→ DESCRIPTION OF THE TASK: If a line in the entries below includes the string "TIMESTAMP", copy it out.

(PROVIDED MATERIAL begins)

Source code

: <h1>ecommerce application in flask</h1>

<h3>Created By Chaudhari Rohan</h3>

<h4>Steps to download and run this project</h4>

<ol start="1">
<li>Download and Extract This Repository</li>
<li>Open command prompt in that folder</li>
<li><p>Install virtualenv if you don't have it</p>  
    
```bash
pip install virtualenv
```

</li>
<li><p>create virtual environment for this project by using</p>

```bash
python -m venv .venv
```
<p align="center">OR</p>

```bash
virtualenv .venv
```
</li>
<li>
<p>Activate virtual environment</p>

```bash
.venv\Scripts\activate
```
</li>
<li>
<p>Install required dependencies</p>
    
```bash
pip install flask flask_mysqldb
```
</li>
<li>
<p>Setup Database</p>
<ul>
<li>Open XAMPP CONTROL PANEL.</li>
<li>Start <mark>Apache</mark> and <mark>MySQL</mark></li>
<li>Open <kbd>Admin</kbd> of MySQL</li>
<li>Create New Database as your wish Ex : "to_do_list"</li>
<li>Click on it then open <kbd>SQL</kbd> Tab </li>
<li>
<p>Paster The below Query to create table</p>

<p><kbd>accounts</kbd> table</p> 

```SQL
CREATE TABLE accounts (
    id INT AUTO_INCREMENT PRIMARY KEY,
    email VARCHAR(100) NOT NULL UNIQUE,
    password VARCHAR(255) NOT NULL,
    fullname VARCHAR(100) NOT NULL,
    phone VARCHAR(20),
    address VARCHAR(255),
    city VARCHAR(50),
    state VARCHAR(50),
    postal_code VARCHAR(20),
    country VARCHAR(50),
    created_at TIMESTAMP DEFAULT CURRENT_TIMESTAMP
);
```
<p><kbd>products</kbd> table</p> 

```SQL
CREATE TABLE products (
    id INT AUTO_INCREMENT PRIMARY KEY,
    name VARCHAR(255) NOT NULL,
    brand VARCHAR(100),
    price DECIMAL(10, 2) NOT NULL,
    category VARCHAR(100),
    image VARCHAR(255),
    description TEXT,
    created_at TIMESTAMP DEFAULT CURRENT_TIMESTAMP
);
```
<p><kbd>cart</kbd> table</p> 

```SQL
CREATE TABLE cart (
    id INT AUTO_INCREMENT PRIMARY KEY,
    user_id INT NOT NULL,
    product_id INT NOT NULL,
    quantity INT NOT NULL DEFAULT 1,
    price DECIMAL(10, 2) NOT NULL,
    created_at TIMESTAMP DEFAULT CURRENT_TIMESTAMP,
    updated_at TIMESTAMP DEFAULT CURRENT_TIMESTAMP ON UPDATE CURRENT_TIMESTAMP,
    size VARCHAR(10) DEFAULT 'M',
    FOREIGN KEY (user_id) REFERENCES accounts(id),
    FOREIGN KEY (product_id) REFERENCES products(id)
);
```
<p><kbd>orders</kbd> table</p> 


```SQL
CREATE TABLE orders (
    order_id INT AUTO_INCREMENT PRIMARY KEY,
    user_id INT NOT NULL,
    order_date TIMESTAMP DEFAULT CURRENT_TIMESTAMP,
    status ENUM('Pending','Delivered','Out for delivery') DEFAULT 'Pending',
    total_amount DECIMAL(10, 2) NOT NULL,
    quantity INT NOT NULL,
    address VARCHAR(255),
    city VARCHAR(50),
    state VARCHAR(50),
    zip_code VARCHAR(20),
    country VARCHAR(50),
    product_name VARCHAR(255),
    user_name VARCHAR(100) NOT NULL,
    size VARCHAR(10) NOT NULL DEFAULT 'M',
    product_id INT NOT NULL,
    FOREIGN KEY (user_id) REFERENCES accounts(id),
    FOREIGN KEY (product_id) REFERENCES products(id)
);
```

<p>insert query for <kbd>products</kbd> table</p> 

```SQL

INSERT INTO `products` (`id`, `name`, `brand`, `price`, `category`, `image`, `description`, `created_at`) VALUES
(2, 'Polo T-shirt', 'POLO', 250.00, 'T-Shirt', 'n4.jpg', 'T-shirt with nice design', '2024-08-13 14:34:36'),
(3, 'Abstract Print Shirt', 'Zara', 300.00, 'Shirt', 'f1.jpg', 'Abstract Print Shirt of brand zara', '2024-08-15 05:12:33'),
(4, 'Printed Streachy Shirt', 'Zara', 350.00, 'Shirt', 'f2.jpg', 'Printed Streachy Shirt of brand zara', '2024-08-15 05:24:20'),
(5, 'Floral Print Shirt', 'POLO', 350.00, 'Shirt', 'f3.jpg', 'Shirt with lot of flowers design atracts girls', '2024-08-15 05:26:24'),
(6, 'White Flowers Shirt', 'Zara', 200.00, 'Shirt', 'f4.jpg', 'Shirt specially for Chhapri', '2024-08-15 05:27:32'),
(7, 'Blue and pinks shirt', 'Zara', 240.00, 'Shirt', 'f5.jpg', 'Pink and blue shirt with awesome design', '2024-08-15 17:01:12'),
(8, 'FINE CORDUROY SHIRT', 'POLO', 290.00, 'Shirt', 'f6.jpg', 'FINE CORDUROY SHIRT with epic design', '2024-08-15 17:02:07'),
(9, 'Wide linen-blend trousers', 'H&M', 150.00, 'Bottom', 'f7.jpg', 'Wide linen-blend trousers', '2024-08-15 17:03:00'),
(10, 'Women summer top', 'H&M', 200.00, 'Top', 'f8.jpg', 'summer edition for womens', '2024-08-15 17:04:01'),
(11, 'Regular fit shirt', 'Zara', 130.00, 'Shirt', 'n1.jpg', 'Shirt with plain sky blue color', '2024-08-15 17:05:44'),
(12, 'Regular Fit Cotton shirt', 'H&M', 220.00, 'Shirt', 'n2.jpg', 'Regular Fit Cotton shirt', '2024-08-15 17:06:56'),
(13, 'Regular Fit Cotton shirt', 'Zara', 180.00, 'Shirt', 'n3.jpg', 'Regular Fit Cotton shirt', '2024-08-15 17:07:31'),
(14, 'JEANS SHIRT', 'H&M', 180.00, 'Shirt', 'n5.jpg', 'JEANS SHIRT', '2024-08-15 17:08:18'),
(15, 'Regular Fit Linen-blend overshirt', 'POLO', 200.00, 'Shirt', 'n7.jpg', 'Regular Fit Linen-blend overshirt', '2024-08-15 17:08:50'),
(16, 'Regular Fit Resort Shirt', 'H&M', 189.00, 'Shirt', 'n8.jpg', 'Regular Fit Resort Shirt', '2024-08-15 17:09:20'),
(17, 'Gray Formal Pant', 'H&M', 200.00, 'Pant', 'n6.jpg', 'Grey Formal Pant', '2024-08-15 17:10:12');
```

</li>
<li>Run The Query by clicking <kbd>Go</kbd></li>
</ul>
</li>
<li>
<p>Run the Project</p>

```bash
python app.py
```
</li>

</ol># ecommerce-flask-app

(PROVIDED MATERIAL ends)

→ EXERCISE RESULT:
    created_at TIMESTAMP DEFAULT CURRENT_TIMESTAMP
    created_at TIMESTAMP DEFAULT CURRENT_TIMESTAMP
    created_at TIMESTAMP DEFAULT CURRENT_TIMESTAMP,
    updated_at TIMESTAMP DEFAULT CURRENT_TIMESTAMP ON UPDATE CURRENT_TIMESTAMP,
    order_date TIMESTAMP DEFAULT CURRENT_TIMESTAMP,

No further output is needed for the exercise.